Work instructions:
The lines to repeat are those below from the one containing "Semana 7 – Popup" down to the one containing "Valuation dinâmico (mock avançado).", both included; reproduce them exactly and nothing else.

[[ Extracted material, beginning ]]

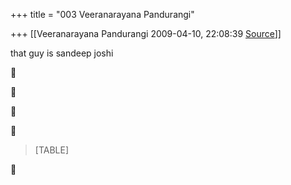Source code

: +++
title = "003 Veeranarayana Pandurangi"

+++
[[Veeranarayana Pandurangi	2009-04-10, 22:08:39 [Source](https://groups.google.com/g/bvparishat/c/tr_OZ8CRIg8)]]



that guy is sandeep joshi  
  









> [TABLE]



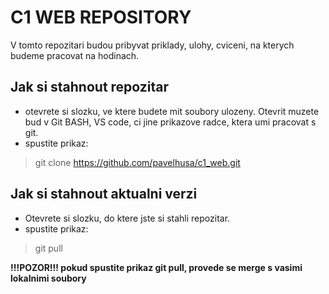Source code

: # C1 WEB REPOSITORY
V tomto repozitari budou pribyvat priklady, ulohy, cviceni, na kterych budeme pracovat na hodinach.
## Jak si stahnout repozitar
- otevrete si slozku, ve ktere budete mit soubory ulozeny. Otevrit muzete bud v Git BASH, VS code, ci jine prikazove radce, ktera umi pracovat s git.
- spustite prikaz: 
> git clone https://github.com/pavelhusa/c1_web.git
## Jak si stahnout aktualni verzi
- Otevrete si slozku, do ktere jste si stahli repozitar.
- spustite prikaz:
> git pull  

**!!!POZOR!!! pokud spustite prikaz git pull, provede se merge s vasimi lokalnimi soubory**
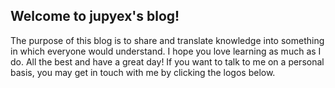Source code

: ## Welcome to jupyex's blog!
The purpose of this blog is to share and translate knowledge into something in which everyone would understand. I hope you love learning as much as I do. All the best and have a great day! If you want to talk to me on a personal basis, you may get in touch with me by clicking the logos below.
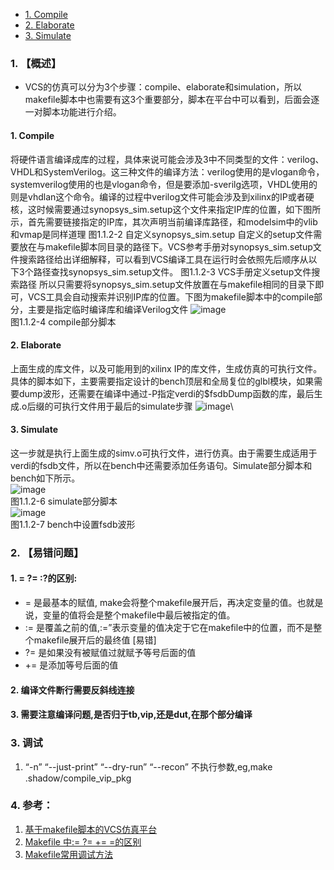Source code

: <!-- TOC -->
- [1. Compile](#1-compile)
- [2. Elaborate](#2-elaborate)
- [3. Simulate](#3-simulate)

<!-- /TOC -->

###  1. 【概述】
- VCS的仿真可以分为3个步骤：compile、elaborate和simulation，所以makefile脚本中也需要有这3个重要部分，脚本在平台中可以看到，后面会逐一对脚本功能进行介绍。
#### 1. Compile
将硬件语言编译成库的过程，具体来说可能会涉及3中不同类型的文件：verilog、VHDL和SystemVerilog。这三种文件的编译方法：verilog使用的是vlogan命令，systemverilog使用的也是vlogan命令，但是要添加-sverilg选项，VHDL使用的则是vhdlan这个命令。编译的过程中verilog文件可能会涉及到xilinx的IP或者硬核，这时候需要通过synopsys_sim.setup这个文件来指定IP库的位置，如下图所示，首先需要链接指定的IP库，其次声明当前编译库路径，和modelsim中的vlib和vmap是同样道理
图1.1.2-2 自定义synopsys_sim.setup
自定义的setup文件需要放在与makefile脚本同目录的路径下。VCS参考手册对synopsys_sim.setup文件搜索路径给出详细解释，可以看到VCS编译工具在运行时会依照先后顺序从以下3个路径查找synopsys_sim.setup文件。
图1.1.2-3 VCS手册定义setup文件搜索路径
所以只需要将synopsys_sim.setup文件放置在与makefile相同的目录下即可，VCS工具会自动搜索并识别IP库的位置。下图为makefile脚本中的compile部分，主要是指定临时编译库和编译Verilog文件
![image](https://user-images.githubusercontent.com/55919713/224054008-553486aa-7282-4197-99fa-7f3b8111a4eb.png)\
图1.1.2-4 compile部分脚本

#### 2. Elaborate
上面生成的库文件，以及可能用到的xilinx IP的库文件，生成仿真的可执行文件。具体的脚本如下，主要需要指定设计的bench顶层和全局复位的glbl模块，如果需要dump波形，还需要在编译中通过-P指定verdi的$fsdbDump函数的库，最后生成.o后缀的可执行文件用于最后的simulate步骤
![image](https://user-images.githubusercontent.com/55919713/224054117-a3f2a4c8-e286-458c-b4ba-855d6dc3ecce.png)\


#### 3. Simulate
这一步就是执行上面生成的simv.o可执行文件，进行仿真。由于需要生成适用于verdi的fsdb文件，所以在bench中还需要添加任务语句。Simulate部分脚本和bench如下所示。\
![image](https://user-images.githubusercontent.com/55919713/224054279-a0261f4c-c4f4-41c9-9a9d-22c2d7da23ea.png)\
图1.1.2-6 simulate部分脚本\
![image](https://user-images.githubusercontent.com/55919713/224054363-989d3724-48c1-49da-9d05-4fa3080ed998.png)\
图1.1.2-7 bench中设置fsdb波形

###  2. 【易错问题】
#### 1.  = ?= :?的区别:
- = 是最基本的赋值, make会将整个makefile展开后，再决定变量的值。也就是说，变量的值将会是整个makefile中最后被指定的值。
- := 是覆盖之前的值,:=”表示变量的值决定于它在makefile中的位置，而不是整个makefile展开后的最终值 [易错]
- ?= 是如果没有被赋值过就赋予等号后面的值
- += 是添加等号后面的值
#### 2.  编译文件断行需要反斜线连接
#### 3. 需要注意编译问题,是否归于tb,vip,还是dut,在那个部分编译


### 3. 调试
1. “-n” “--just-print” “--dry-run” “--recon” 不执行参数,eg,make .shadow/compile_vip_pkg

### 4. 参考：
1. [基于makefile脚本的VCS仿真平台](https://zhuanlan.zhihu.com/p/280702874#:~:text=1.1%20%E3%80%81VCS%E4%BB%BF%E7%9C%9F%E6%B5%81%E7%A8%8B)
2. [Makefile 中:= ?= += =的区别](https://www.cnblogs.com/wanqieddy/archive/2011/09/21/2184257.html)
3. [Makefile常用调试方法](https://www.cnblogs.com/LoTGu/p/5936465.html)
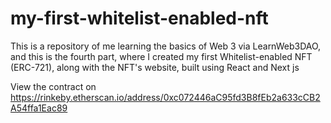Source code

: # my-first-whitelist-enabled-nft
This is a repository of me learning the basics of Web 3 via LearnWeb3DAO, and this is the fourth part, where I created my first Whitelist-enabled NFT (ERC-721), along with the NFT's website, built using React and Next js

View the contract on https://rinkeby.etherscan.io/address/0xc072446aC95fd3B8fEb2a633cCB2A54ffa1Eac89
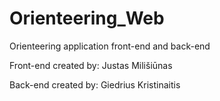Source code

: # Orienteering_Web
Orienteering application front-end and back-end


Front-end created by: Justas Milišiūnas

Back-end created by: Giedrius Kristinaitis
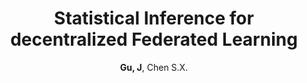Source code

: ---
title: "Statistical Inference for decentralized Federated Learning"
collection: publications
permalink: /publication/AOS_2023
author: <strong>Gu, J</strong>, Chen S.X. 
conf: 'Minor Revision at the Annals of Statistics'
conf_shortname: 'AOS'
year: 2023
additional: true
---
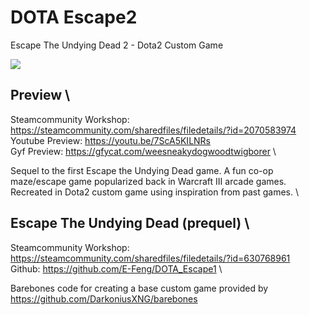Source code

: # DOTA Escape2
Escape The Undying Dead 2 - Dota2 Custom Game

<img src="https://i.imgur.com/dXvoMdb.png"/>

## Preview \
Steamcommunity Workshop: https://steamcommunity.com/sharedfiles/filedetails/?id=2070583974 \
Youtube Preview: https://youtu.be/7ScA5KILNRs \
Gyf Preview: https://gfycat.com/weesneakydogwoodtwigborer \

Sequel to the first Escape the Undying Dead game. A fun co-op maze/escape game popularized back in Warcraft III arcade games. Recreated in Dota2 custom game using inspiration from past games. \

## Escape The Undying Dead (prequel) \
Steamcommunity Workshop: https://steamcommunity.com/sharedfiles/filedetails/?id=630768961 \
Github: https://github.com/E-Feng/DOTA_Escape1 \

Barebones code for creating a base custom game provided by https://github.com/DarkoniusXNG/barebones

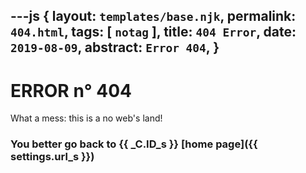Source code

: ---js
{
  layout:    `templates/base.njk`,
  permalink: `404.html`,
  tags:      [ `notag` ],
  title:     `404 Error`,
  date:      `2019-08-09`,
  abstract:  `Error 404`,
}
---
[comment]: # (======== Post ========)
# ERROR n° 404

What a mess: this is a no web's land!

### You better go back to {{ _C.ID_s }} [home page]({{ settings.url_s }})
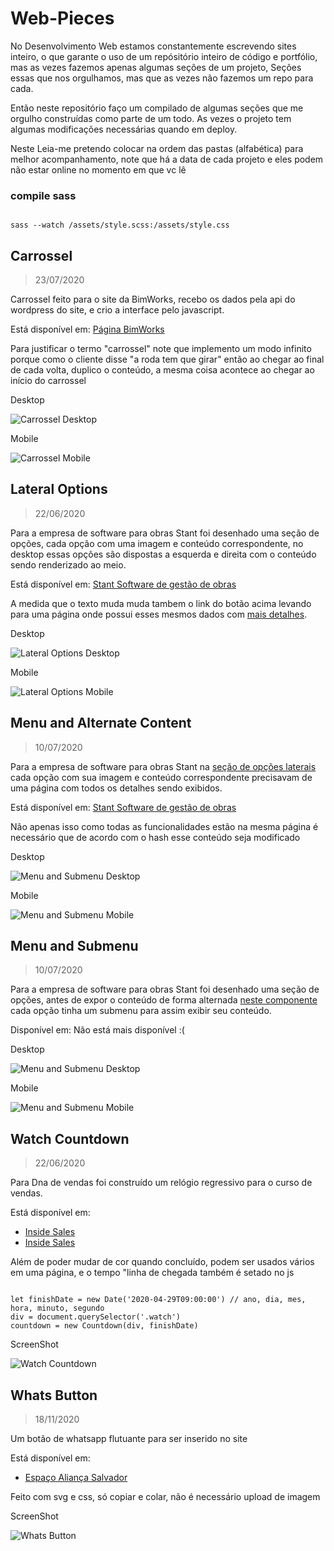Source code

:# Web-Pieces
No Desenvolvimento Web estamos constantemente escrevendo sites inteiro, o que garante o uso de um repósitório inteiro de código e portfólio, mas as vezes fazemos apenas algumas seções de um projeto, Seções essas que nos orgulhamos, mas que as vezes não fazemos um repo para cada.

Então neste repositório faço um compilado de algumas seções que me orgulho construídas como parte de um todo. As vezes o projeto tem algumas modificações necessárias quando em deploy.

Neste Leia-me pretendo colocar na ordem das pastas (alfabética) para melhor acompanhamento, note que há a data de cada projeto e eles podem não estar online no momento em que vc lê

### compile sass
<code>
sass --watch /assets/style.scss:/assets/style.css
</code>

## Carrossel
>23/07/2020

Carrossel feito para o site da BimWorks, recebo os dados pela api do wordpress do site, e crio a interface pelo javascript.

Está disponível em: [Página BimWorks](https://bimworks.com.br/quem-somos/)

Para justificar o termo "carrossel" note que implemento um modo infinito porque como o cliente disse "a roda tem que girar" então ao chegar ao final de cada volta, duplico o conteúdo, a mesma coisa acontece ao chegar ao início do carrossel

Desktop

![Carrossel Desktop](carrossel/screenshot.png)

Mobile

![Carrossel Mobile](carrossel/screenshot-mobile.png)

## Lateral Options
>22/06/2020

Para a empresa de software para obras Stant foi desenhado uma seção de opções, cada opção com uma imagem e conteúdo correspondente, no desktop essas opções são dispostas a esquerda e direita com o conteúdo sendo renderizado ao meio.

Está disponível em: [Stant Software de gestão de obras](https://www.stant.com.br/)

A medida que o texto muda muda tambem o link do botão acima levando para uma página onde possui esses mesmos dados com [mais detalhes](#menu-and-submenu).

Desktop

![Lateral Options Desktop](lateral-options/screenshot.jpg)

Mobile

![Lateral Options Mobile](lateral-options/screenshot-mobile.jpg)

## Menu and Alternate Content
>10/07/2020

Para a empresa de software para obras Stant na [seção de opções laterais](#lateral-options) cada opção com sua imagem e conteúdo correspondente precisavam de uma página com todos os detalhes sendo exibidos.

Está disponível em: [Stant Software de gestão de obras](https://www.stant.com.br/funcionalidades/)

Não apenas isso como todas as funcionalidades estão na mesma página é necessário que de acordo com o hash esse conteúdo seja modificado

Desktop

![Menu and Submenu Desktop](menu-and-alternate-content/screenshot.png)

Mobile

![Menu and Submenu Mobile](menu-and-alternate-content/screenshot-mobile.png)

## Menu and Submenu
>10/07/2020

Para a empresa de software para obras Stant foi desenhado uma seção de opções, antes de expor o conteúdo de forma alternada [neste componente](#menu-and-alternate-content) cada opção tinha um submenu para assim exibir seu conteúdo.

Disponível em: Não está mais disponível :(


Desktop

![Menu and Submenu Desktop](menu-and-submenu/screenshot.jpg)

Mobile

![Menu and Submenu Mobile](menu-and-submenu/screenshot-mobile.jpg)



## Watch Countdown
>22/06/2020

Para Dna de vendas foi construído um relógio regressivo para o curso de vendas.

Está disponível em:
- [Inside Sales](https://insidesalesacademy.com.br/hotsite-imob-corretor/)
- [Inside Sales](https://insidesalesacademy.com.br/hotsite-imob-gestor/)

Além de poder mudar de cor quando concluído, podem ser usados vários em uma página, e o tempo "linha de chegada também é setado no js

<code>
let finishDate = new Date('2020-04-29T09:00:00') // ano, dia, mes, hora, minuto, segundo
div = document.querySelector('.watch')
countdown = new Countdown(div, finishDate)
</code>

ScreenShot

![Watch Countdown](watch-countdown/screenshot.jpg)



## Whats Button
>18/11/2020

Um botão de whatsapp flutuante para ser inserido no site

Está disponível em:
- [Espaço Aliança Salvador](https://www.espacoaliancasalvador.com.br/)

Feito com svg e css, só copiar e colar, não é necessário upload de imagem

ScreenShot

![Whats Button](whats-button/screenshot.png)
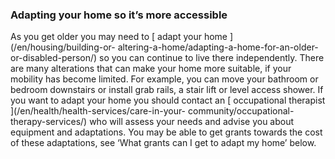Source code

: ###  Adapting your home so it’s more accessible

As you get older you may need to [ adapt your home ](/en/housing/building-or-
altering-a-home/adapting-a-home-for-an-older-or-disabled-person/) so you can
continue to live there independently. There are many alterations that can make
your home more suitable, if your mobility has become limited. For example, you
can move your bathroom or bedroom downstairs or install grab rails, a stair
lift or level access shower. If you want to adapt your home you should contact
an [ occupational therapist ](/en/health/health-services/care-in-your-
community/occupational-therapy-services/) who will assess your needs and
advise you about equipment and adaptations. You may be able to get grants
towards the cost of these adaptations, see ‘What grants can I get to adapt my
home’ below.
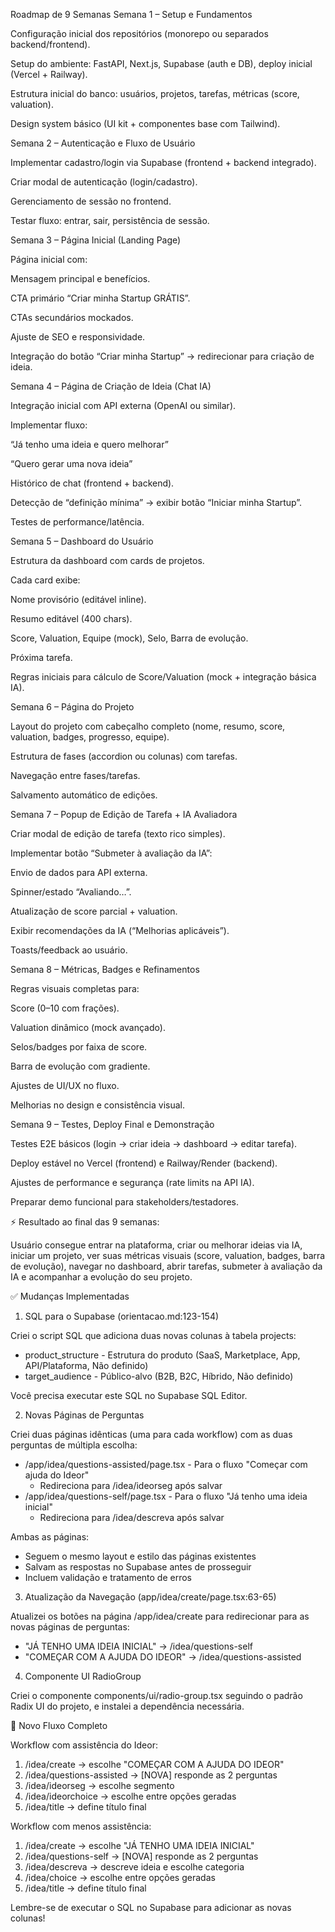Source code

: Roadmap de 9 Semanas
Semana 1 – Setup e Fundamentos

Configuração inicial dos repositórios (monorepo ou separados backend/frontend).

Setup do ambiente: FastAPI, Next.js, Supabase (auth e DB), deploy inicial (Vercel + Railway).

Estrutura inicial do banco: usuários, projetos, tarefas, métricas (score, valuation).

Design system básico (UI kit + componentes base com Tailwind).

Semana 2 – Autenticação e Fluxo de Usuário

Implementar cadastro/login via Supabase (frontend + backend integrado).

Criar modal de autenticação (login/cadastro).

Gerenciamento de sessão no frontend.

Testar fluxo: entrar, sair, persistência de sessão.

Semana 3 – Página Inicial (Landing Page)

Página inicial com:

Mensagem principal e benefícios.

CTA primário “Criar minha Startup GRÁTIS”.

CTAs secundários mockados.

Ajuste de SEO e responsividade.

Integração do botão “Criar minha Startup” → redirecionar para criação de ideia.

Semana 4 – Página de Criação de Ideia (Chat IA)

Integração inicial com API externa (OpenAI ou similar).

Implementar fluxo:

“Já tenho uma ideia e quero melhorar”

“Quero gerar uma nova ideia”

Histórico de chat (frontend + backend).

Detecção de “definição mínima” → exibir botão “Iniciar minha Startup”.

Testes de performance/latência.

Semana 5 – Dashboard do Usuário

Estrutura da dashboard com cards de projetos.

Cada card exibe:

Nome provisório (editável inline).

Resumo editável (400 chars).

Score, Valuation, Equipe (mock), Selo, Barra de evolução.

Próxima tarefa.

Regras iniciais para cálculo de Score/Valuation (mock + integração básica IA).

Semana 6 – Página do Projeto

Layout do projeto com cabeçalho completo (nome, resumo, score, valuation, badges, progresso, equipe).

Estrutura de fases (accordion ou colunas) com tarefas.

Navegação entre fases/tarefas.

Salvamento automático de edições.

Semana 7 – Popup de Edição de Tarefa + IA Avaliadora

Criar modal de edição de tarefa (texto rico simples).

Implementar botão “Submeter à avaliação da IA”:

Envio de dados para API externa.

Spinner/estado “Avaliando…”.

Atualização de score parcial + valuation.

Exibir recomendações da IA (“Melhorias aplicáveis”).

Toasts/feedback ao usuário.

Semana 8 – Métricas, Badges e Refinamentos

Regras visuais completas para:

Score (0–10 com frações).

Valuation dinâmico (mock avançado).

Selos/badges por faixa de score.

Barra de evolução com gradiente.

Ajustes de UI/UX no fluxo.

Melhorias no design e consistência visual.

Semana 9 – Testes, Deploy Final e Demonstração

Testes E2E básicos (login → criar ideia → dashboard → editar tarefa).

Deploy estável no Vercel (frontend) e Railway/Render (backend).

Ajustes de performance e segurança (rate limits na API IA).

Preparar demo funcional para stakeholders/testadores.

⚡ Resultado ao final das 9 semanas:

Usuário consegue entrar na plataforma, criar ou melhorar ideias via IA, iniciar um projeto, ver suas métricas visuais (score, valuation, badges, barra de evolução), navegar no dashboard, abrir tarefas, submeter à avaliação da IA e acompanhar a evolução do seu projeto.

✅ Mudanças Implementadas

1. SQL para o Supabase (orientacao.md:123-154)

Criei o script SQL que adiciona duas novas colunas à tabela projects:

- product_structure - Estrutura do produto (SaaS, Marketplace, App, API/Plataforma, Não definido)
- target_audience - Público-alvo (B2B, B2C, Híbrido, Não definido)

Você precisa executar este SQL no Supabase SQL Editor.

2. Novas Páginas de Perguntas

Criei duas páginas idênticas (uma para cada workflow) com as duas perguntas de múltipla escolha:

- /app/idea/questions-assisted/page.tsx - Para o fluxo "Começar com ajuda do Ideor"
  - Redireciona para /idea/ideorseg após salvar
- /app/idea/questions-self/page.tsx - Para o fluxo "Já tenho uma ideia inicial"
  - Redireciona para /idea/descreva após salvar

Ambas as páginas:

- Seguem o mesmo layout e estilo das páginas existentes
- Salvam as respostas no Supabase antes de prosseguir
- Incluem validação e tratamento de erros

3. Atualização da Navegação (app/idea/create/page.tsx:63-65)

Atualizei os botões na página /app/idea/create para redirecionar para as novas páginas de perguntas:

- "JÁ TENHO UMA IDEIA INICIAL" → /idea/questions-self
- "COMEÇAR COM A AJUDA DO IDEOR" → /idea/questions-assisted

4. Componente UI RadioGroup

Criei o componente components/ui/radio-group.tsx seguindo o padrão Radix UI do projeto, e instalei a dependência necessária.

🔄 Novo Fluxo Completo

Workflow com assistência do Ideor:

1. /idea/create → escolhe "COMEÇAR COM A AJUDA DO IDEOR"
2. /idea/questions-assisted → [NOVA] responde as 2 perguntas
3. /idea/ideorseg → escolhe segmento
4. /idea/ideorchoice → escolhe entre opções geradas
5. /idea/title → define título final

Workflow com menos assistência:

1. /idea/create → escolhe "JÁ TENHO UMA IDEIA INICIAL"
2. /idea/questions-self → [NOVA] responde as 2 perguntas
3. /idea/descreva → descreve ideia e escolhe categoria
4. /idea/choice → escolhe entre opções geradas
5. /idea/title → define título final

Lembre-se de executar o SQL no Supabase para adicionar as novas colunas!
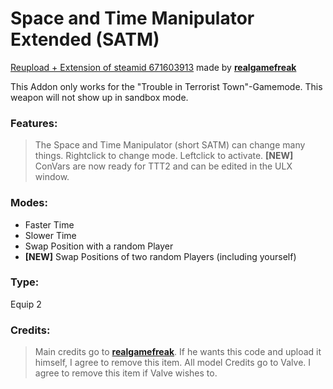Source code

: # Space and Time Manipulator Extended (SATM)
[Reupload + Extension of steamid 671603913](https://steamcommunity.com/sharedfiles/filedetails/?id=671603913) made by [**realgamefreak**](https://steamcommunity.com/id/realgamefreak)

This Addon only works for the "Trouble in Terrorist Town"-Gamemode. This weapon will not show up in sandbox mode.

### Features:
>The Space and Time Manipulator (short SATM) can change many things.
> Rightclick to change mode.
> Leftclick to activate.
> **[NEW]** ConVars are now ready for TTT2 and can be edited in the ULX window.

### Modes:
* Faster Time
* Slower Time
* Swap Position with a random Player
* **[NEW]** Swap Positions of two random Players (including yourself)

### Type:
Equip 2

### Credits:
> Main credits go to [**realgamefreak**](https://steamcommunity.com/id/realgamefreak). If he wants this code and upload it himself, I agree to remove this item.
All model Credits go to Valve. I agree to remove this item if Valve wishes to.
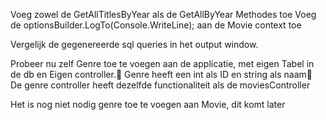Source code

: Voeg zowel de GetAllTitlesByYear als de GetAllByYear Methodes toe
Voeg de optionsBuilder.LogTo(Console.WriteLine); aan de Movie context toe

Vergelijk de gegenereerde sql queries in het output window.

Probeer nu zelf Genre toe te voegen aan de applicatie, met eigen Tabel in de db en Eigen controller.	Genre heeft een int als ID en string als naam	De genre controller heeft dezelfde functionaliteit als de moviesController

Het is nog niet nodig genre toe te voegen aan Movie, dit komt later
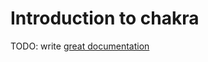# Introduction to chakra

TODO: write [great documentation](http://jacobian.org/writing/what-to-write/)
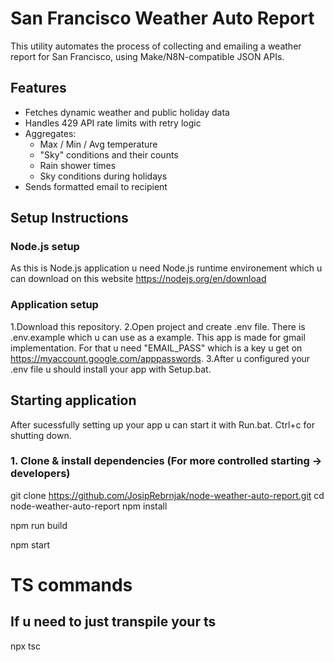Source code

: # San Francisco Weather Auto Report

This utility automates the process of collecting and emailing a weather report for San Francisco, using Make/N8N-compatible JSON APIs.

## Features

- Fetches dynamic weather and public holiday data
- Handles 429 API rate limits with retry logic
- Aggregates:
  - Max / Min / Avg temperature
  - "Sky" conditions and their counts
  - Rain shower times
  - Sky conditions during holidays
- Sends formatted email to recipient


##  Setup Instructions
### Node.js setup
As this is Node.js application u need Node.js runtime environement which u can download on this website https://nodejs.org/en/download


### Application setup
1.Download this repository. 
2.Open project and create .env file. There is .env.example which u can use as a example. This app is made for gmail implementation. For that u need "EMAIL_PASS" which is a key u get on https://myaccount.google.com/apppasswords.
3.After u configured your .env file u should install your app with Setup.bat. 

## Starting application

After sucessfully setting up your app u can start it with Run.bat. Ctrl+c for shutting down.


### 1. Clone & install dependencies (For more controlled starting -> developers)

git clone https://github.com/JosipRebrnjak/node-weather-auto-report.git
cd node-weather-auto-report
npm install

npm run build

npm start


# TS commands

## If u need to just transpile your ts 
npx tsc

[[ Extracted material, end ]]

Response area:
Semana 7 – Popup de Edição de Tarefa + IA Avaliadora

Criar modal de edição de tarefa (texto rico simples).

Implementar botão “Submeter à avaliação da IA”:

Envio de dados para API externa.

Spinner/estado “Avaliando…”.

Atualização de score parcial + valuation.

Exibir recomendações da IA (“Melhorias aplicáveis”).

Toasts/feedback ao usuário.

Semana 8 – Métricas, Badges e Refinamentos

Regras visuais completas para:

Score (0–10 com frações).

Valuation dinâmico (mock avançado).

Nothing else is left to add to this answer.